Посвящается Жене Бомаш


     

     Так называлась серия редких марок из великолепной коллекции мадам Гинзбург. Собственно это была коллекция г-на Гинзбурга. Но в данный момент господин Гинзбург валил лес где-то на Северном Урале, и все его мечтания не распространялись дальше вечерней, чуть тёплой баланды и провального сна в холодном бараке. Он и думать забыл о своей, когда-то столь любимой и дорогой коллекции марок - предмета чёрной зависти всех филателистов города Риги.
     Мадам Гинзбург вместе с семилетней Стеллой жила за околицей маленькой сибирской деревушки в недостроенной однооконной избёнке. Пробираясь затемно, утром, по хрусткому снегу в школу, Илья иногда замечал, как невысокая женская фигурка, одетая в не по росту большой малахай и нелепые блестящие ботики, неумело взмахивая топором, пыталась разрубить кривое полено.
     - Мальчик! А, мальчик! - услышал однажды Илья, возвращаясь из школы. Он обернулся и увидел мадам Гинзбург, приветственно машущей рукой. Рядом с ней стояла замурзанная сажей Стелла, закутанная в драную кофту, и с любопытством глядела на Илью.

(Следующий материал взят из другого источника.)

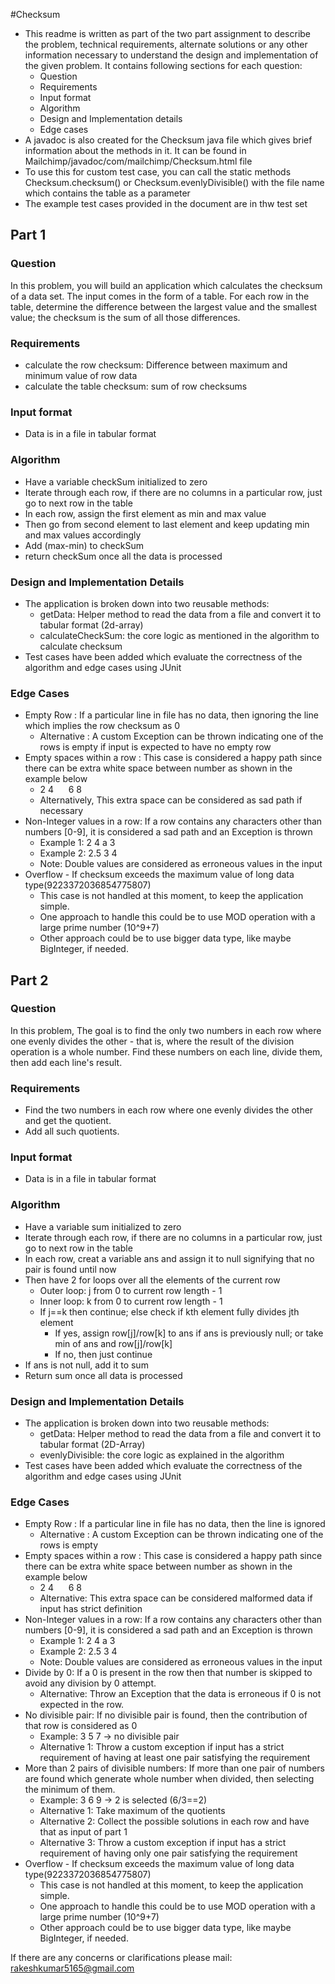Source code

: #Checksum
- This readme is written as part of the two part assignment to describe the problem, technical requirements, alternate solutions or any other information necessary to understand the design and implementation of the given problem. It contains following sections for each question:
  - Question
  - Requirements
  - Input format
  - Algorithm
  - Design and Implementation details
  - Edge cases
- A javadoc is also created for the Checksum java file which gives brief information about the  methods in it. It can be found in Mailchimp/javadoc/com/mailchimp/Checksum.html file
- To use this for custom test case, you can call the static methods Checksum.checksum() or Checksum.evenlyDivisible() with the file name which contains the table as a parameter
- The example test cases provided in the document are in thw test set
## Part 1
### Question
In this problem, you will build an application which calculates the checksum of a data set. The input comes in the form of a table. For each row in the table, determine the difference between the largest value and the smallest value; the checksum is the sum of all those differences.

### Requirements
- calculate the row checksum: Difference between maximum and minimum value of row data 
- calculate the table checksum: sum of row checksums

### Input format
- Data is in a file in tabular format

### Algorithm
- Have a variable checkSum initialized to zero
- Iterate through each row, if there are no columns in a particular row, just go to next row in the table
- In each row, assign the first element as min and max value
- Then go from second element to last element and keep updating min and max values accordingly
- Add (max-min) to checkSum
- return checkSum once all the data is processed

### Design and Implementation Details
- The application is broken down into two reusable methods:
  - getData: Helper method to read the data from a file and convert it to tabular format (2d-array)
  - calculateCheckSum: the core logic as mentioned in the algorithm to calculate checksum
- Test cases have been added which evaluate the correctness of the algorithm and edge cases using JUnit


### Edge Cases
- Empty Row : If a particular line in file has no data, then ignoring the line which implies the row checksum as 0 
    - Alternative : A custom Exception can be thrown indicating one of the rows is empty if input is expected to have no empty row
- Empty spaces within a row : This case is considered a happy path since there can be extra white space between number as shown in the example below
  - 2 4 &nbsp;&nbsp;&nbsp;&nbsp;       6 8
  - Alternatively, This extra space can be considered as sad path if necessary
- Non-Integer values in a row: If a row contains any characters other than numbers [0-9], it is considered a sad path and an Exception is thrown
  - Example 1: 2 4 a  3
  - Example 2: 2.5 3 4
  - Note: Double values are considered as erroneous values in the input
- Overflow - If checksum exceeds the maximum value of long data type(9223372036854775807)
  - This case is not handled at this moment, to keep the application simple.
  - One approach to handle this could be to use MOD operation with a large prime number (10^9+7)
  - Other approach could be to use bigger data type, like maybe BigInteger, if needed.

## Part 2
### Question
In this problem, The goal is to find the only two numbers in each row where one evenly divides the other - that is, where the result of the division operation is a whole number. Find these numbers on each line, divide them, then add each line's result.

### Requirements
- Find the two numbers in each row where one evenly divides the other and get the quotient.
- Add all such quotients.

### Input format
- Data is in a file in tabular format

### Algorithm
- Have a variable sum initialized to zero
- Iterate through each row, if there are no columns in a particular row, just go to next row in the table
- In each row, creat a variable ans and assign it to null signifying that no pair is found until now
- Then have 2 for loops over all the elements of the current row 
  - Outer loop: j from 0 to current row length - 1
  - Inner loop: k from 0 to current row length - 1
  - If j==k then continue; else check if kth element fully divides jth element
    - If yes, assign row[j]/row[k] to ans if ans is previously null; or take min of ans and row[j]/row[k]
    - If no, then just continue
- If ans is not null, add it to sum
- Return sum once all data is processed

### Design and Implementation Details
- The application is broken down into two reusable methods:
  - getData: Helper method to read the data from a file and convert it to tabular format (2D-Array)
  - evenlyDivisible: the core logic as explained in the algorithm
- Test cases have been added which evaluate the correctness of the algorithm and edge cases using JUnit

### Edge Cases
- Empty Row : If a particular line in file has no data, then the line is ignored
  - Alternative : A custom Exception can be thrown indicating one of the rows is empty
- Empty spaces within a row : This case is considered a happy path since there can be extra white space between number as shown in the example below
  - 2 4 &nbsp;&nbsp;&nbsp;&nbsp;       6 8
  - Alternative: This extra space can be considered malformed data if input has strict definition
- Non-Integer values in a row: If a row contains any characters other than numbers [0-9], it is considered a sad path and an Exception is thrown
  - Example 1: 2 4 a  3
  - Example 2: 2.5 3 4
  - Note: Double values are considered as erroneous values in the input
- Divide by 0: If a 0 is present in the row then that number is skipped to avoid any division by 0 attempt.
  - Alternative: Throw an Exception that the data is erroneous if 0 is not expected in the row.
- No divisible pair: If no divisible pair is found, then the contribution of that row is considered as 0
  - Example: 3 5 7 -> no divisible pair
  - Alternative 1: Throw a custom exception if input has a strict requirement of having at least one pair satisfying the requirement
- More than 2 pairs of divisible numbers: If more than one pair of numbers are found which generate whole number when divided, then selecting the minimum of them.
  - Example: 3 6 9 -> 2 is selected (6/3==2)
  - Alternative 1: Take maximum of the quotients
  - Alternative 2: Collect the possible solutions in each row and have that as input of part 1
  - Alternative 3: Throw a custom exception if input has a strict requirement of having only one pair satisfying the requirement
- Overflow - If checksum exceeds the maximum value of long data type(9223372036854775807)
  - This case is not handled at this moment, to keep the application simple.
  - One approach to handle this could be to use MOD operation with a large prime number (10^9+7)
  - Other approach could be to use bigger data type, like maybe BigInteger, if needed.
  
If there are any concerns or clarifications please mail: rakeshkumar5165@gmail.com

     - Мальчик, - услышал он молящий голос. - Ты не смог бы мне помочь растопить печку? Дрова сырые, никак не загораются... и в доме холодно... мы со Стеллой пытались... и просто никак... ну никак... - голос прервался.

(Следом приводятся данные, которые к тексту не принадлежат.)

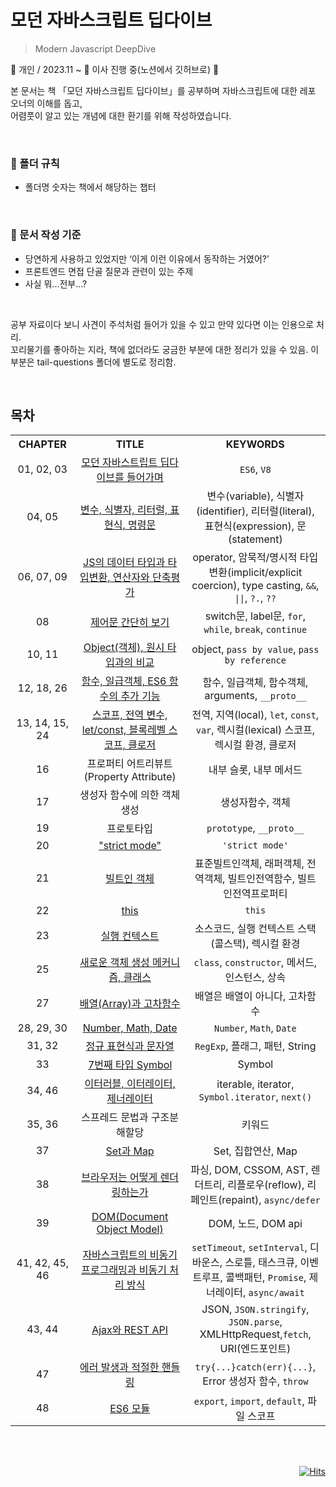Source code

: # 모던 자바스크립트 딥다이브
>Modern Javascript DeepDive

👤 개인 / 2023.11 ~ 🚧 이사 진행 중(노션에서 깃허브로) 🚧

본 문서는 책 「모던 자바스크립트 딥다이브」를 공부하며 자바스크립트에 대한 레포 오너의 이해를 돕고, 
</br>어렴풋이 알고 있는 개념에 대한 환기를 위해 작성하였습니다.

</br>

### 📁 폴더 규칙

- 폴더명 숫자는 책에서 해당하는 챕터

</br>

### 📑 문서 작성 기준

- 당연하게 사용하고 있었지만 ‘이게 이런 이유에서 동작하는 거였어?’
- 프론트엔드 면접 단골 질문과 관련이 있는 주제
- 사실 뭐...전부...?

</br>

공부 자료이다 보니 사견이 주석처럼 들어가 있을 수 있고 만약 있다면 이는 인용으로 처리.
</br>꼬리물기를 좋아하는 지라, 책에 없더라도 궁금한 부분에 대한 정리가 있을 수 있음. 이 부분은 tail-questions 폴더에 별도로 정리함. 

</br>


## 목차
<table>
<tr>
  
<th align="center" width="150">
CHAPTER
</th>
  
<th align="center" width="420">
TITLE
</th>
  
<th align="center" width="410">
KEYWORDS
</th>

</tr>
  
<tr>
<td align="center">
01, 02, 03
</td>
<td align="center">
<a href="https://github.com/agnes0304/modern-javascript-deepdive-docs/tree/main/01-02-03-introduction">모던 자바스트립트 딥다이브를 들어가며</a>
</td>
<td align="center">
<code>ES6</code>, <code>V8</code>
</td>
</tr>

<tr>
<td align="center">
04, 05
</td>
<td align="center">
<a href="https://github.com/agnes0304/modern-javascript-deepdive-docs/tree/main/04-05-variable-expression-statement">변수, 식별자, 리터럴, 표현식, 명령문</a>
</td>
<td align="center">
변수(variable), 식별자(identifier), 리터럴(literal), 표현식(expression), 문(statement)
</td>
</tr>

<tr>
<td align="center">
06, 07, 09
</td>
<td align="center">
<a href="https://github.com/agnes0304/modern-javascript-deepdive-docs/tree/main/06-07-09-type-operators-typeCoercion">JS의 데이터 타입과 타입변환, 연산자와 단축평가</a>
</td>
<td align="center">
operator, 암묵적/명시적 타입변환(implicit/explicit coercion), type casting, <code>&&</code>, <code>||</code>, <code>?.</code>, <code>??</code>
</td>
</tr>

<tr>
<td align="center">
08
</td>
<td align="center">
<a href="https://github.com/agnes0304/modern-javascript-deepdive-docs/tree/main/08-control-flow-statements">제어문 간단히 보기</a>
</td>
<td align="center">
switch문, label문, <code>for</code>, <code>while</code>, <code>break</code>, <code>continue</code>
</td>
</tr>

<tr>
<td align="center">
10, 11
</td>
<td align="center">
<a href="https://github.com/agnes0304/modern-javascript-deepdive-docs/tree/main/10-11-object-comparison-to-primitive">Object(객체), 원시 타입과의 비교</a>
</td>
<td align="center">
object, <code>pass by value</code>, <code>pass by reference</code>
</td>
</tr>

<tr>
<td align="center">
12, 18, 26
</td>
<td align="center">
<a href="https://github.com/agnes0304/modern-javascript-deepdive-docs/blob/main/12-18-26-function-firstClassObject-es6Function/README.md">함수, 일급객체, ES6 함수의 추가 기능</a>
</td>
<td align="center">
함수, 일급객체, 함수객체, arguments, <code>__proto__</code>
</td>
</tr>

<tr>
<td align="center">
13, 14, 15, 24
</td>
<td align="center">
<a href="https://github.com/agnes0304/modern-javascript-deepdive-docs/blob/main/13-14-15-24-scope-global-let-const-block-closure/README.md">스코프, 전역 변수, let/const, 블록레벨 스코프, 클로저</a>
</td>
<td align="center">
전역, 지역(local), <code>let</code>, <code>const</code>, <code>var</code>, 렉시컬(lexical) 스코프, 렉시컬 환경, 클로저
</td>
</tr>

<tr>
<td align="center">
16
</td>
<td align="center">
프로퍼티 어트리뷰트(Property Attribute)
</td>
<td align="center">
내부 슬롯, 내부 메서드
</td>
</tr>

<tr>
<td align="center">
17
</td>
<td align="center">
생성자 함수에 의한 객체 생성
</td>
<td align="center">
생성자함수, 객체
</td>
</tr>

<tr>
<td align="center">
19
</td>
<td align="center">
프로토타입
</td>
<td align="center">
<code>prototype</code>, <code>__proto__</code>
</td>
</tr>

<tr>
<td align="center">
20
</td>
<td align="center">
<a href="https://github.com/agnes0304/modern-javascript-deepdive-docs/tree/main/20-strictMode">"strict mode"</a>
</td>
<td align="center">
<code>'strict mode'</code>
</td>
</tr>

<tr>
<td align="center">
21
</td>
<td align="center">
<a href="https://github.com/agnes0304/modern-javascript-deepdive-docs/tree/main/21-builtInObject">빌트인 객체</a>
</td>
<td align="center">
표준빌트인객체, 래퍼객체, 전역객체, 빌트인전역함수, 빌트인전역프로퍼티
</td>
</tr>

<tr>
<td align="center">
22
</td>
<td align="center">
<a href="https://github.com/agnes0304/modern-javascript-deepdive-docs/tree/main/22-this">this</a>
</td>
<td align="center">
<code>this</code>
</td>
</tr>

<tr>
<td align="center">
23
</td>
<td align="center">
<a href="https://github.com/agnes0304/modern-javascript-deepdive-docs/tree/main/23-executionContext">실행 컨텍스트</a>
</td>
<td align="center">
소스코드, 실행 컨텍스트 스택(콜스택), 렉시컬 환경
</td>
</tr>

<tr>
<td align="center">
25
</td>
<td align="center">
<a href="https://github.com/agnes0304/modern-javascript-deepdive-docs/blob/main/25-class/README.md">새로운 객체 생성 메커니즘, 클래스</a>
</td>
<td align="center">
<code>class</code>, <code>constructor</code>, 메서드, 인스턴스, 상속
</td>
</tr>

<tr>
<td align="center">
27
</td>
<td align="center">
<a href="https://github.com/agnes0304/modern-javascript-deepdive-docs/blob/main/27-array/README.md">배열(Array)과 고차함수</a>
</td>
<td align="center">
배열은 배열이 아니다, 고차함수
</td>
</tr>

<tr>
<td align="center">
28, 29, 30
</td>
<td align="center">
<a href="https://github.com/agnes0304/modern-javascript-deepdive-docs/blob/main/28-29-30-number-math-date/README.md">Number, Math, Date</a>
</td>
<td align="center">
<code>Number</code>, <code>Math</code>, <code>Date</code>
</td>
</tr>

<tr>
<td align="center">
31, 32
</td>
<td align="center">
<a href="https://github.com/agnes0304/modern-javascript-deepdive-docs/blob/main/31-32-regExp-string/README.md">정규 표현식과 문자열</a>
</td>
<td align="center">
<code>RegExp</code>, 플래그, 패턴, String
</td>
</tr>

<tr>
<td align="center">
33
</td>
<td align="center">
<a href="https://github.com/agnes0304/modern-javascript-deepdive-docs/blob/main/33-symbol/README.md">7번째 타입 Symbol</a>
</td>
<td align="center">
Symbol
</td>
</tr>

<tr>
<td align="center">
34, 46
</td>
<td align="center">
<a href="https://github.com/agnes0304/modern-javascript-deepdive-docs/blob/main/34-46-iterable-generator/README.md">이터러블, 이터레이터, 제너레이터</a>
</td>
<td align="center">
iterable, iterator, <code>Symbol.iterator</code>, <code>next()</code> 
</td>
</tr>
<tr>
<td align="center">
35, 36
</td>
<td align="center">
스프레드 문법과 구조분해할당
</td>
<td align="center">
키워드
</td>
</tr>

<tr>
<td align="center">
37
</td>
<td align="center">
<a href="https://github.com/agnes0304/modern-javascript-deepdive-docs/blob/main/37-set-map/README.md">Set과 Map</a>
</td>
<td align="center">
Set, 집합연산, Map
</td>
</tr>

<tr>
<td align="center">
38
</td>
<td align="center">
<a href="https://github.com/agnes0304/modern-javascript-deepdive-docs/blob/main/38-browser-rendering/README.md">브라우저는 어떻게 렌더링하는가</a>
</td>
<td align="center">
파싱, DOM, CSSOM, AST, 렌더트리, 리플로우(reflow), 리페인트(repaint), <code>async/defer</code>
</td>
</tr>

<tr>
<td align="center">
39
</td>
<td align="center">
<a href="https://github.com/agnes0304/modern-javascript-deepdive-docs/blob/main/39-dom/README.md">DOM(Document Object Model)</a>
</td>
<td align="center">
DOM, 노드, DOM api
</td>
</tr>

<tr>
<td align="center">
41, 42, 45, 46
</td>
<td align="center">
<a href="https://github.com/agnes0304/modern-javascript-deepdive-docs/blob/main/42-45-46-async-promise-generator-await/README.md">자바스크립트의 비동기 프로그래밍과 비동기 처리 방식</a>
</td>
<td align="center">
<code>setTimeout</code>, <code>setInterval</code>, 디바운스, 스로틀, 태스크큐, 이벤트루프, 콜백패턴, <code>Promise</code>, 제너레이터, <code>async/await</code>
</td>
</tr>


<tr>
<td align="center">
43, 44
</td>
<td align="center">
<a href="https://github.com/agnes0304/modern-javascript-deepdive-docs/blob/main/43-44-ajax-restApi/README.md">Ajax와 REST API</a>
</td>
<td align="center">
JSON, <code>JSON.stringify</code>, <code>JSON.parse</code>, XMLHttpRequest,<code>fetch</code>, URI(엔드포인트)
</td>
</tr>

<tr>
<td align="center">
47
</td>
<td align="center">
<a href="https://github.com/agnes0304/modern-javascript-deepdive-docs/blob/main/47-error/README.md">에러 발생과 적절한 핸들링</a>
</td>
<td align="center">
<code>try{...}catch(err){...}</code>, Error 생성자 함수, <code>throw</code>
</td>
</tr>

<tr>
<td align="center">
48
</td>
<td align="center">
<a href="https://github.com/agnes0304/modern-javascript-deepdive-docs/blob/main/48-module/README.md">ES6 모듈</a>
</td>
<td align="center">
<code>export</code>, <code>import</code>, <code>default</code>, 파일 스코프
</td>
</tr>

</table>







</br>
</br>

<div align="right">

[![Hits](https://hits.seeyoufarm.com/api/count/incr/badge.svg?url=https%3A%2F%2Fgithub.com%2Fagnes0304%2Fmodern-javascript-deepdive-docs&count_bg=%23232323&title_bg=%23232323&icon=javascript.svg&icon_color=%23F7DF1E&title=HI&edge_flat=false)](https://hits.seeyoufarm.com)
  
</div>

     Илья зашел в избу. Он с матерью тоже не жил в хоромах, но такой запущенности и бедности наблюдал не часто. Скудный свет зимнего дня еле пробивался сквозь толстую наледь окна. От заснеженных поленьев, в беспорядке наваленных около плиты, растекалась лужица. В комнате было дымно и холодно. На маленьком колченогом столике у окна стояла закопчённая кастрюля с тремя полуочищенными картофелинами и две немытые тарелки. Кровати не было. Вместо неё, в углу было положено плашмя несколько чемоданов, покрытых местным цветным одеялом. У входа, справа на деревянной подставке стояло ведро с водой, кружка и разная немытая посуда. В комнате висел запах неустроенности и тоски.
     Первым делом Илья выбросил из печки сырые закопчённые поленья и, захватив топор, вышел во двор. Там он, найдя берёзовое полено, налущил берёзовой коры - бересты, а полено аккуратно расщепил на тонкие лучины. Вернувшись в дом и оставив дверь полуоткрытой, он, сложив горочкой бересту и покрыв её лучинами, поджёг заправку с нескольких сторон. Пламя взялось сразу, а открытая дверь только усилила тягу. Вскоре печка загудела и втянула в себя дым и холод. В комнате посветлело, наледь у окна начала таять, бледное личико Стеллы порозовело.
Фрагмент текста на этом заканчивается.